Wirtschaftsplanspiele: 56 Schüler nutzten das Angebot der AK Reutte

Sophie Tschurtschenthaler, Eva Lackner, Mag. Thomas Kramer (AK Reutte), Katharina Angerer und Claudia Schwaiger. (Foto: AK Tirol)
REUTTE. Von der Lohnverhandlung bis zu Begriffen wie Bilanz oder Sozialpartner: Wie ließen sich die Wirtschaft und ihre komplexen Abläufe besser begreifen, als durch eigene Erfahrung. Das macht wohl auch den Erfolg der Wirtschaftsplanspiele aus. In Reutte nahmen zuletzt 56 Schüler teil.

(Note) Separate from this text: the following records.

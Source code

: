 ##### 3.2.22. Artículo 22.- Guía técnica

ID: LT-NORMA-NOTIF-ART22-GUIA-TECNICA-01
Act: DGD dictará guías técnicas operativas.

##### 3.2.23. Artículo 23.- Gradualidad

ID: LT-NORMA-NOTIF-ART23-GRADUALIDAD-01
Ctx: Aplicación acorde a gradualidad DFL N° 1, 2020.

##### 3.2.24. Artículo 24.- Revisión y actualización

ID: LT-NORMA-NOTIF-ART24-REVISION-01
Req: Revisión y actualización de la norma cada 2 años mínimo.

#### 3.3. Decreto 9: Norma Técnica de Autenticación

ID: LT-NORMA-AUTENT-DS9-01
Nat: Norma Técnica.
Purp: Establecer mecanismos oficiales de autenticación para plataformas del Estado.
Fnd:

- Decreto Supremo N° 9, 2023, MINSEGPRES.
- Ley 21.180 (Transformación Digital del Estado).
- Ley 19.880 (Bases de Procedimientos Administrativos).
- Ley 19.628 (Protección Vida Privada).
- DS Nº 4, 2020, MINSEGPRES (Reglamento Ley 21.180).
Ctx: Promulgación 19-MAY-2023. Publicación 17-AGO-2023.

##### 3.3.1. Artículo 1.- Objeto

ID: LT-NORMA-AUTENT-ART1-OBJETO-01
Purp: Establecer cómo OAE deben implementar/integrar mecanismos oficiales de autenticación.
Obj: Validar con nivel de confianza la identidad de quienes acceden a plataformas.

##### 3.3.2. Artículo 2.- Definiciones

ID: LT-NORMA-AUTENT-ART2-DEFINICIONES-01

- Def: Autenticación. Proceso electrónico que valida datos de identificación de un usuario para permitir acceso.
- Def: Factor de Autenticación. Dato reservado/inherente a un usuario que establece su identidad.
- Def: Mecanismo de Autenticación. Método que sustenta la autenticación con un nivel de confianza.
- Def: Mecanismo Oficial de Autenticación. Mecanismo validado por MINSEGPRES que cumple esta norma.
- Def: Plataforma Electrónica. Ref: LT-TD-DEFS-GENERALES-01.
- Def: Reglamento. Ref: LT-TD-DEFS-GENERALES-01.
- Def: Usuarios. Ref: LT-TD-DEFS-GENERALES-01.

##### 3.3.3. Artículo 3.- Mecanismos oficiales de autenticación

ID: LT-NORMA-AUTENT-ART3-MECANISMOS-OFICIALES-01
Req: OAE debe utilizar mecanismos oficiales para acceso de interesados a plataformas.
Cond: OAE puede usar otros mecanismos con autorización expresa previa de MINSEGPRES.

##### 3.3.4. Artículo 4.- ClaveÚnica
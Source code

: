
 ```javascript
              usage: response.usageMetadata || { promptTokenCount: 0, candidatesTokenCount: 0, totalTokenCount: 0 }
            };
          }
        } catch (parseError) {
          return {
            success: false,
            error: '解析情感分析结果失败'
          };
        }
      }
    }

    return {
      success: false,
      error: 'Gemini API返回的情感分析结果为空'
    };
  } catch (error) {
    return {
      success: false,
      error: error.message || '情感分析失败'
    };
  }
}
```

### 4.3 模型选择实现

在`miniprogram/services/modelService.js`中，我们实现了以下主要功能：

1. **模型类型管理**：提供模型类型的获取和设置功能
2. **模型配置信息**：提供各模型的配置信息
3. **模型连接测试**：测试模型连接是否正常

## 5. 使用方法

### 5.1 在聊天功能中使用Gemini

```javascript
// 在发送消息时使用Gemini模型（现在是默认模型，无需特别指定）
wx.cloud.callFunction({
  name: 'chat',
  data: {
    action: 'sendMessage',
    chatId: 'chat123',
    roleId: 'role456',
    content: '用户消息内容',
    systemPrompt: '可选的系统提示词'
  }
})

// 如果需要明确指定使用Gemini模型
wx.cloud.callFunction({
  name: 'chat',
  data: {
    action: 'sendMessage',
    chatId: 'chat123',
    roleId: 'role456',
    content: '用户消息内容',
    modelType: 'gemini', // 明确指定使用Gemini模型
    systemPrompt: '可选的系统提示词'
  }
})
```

Einen Tag lang in verschiedene Rollen schlüpfen: Im Rahmen der beliebten Wirtschaftsplanspiele simulierten wieder insgesamt 56 Schülerinnen und Schüler in der AK Reutte betriebs- und volkswirtschaftliche Vorgänge. Erst nutzten 32 Schüler der Polytechnischen Schule Reutte das Angebot, das die Bezirkskammer in Zusammenarbeit mit den Bildungsprofis der AK Tirol organisiert hatte, danach holten sich 24 Schüler der Tiroler Fachberufsschule für Handel und Büro Reutte die hilfreichen Tipps fürs Berufsleben.

Dabei erarbeiteten die vier Trainer mit den Jugendlichen jeweils die volks- und betriebswirtschaftlichen Fachbegriffe, die anschließend spielerisch umgesetzt und gefestigt wurden. Denn im Lauf des Wirtschaftsplanspieles konnten die Schüler in die Rollen von Arbeitnehmern, Arbeitgebern, Betriebsräten, Staat etc. schlüpfen und deren unterschiedliche Sichtweisen kennenlernen. In fiktiven Lohnverhandlungen und Diskussionsrunden stärkten sie nicht nur ihre sozialen Kompetenzen, sondern auch die kommunikativen Fähigkeiten und gebrauchten ganz gezielt Fachbegriffe wie Bilanz, Sozialpartner, Armutsschere, Lohnquote etc. Natürlich gab es zwischendurch für Schüler und Trainer auch noch eine kleine Stärkung.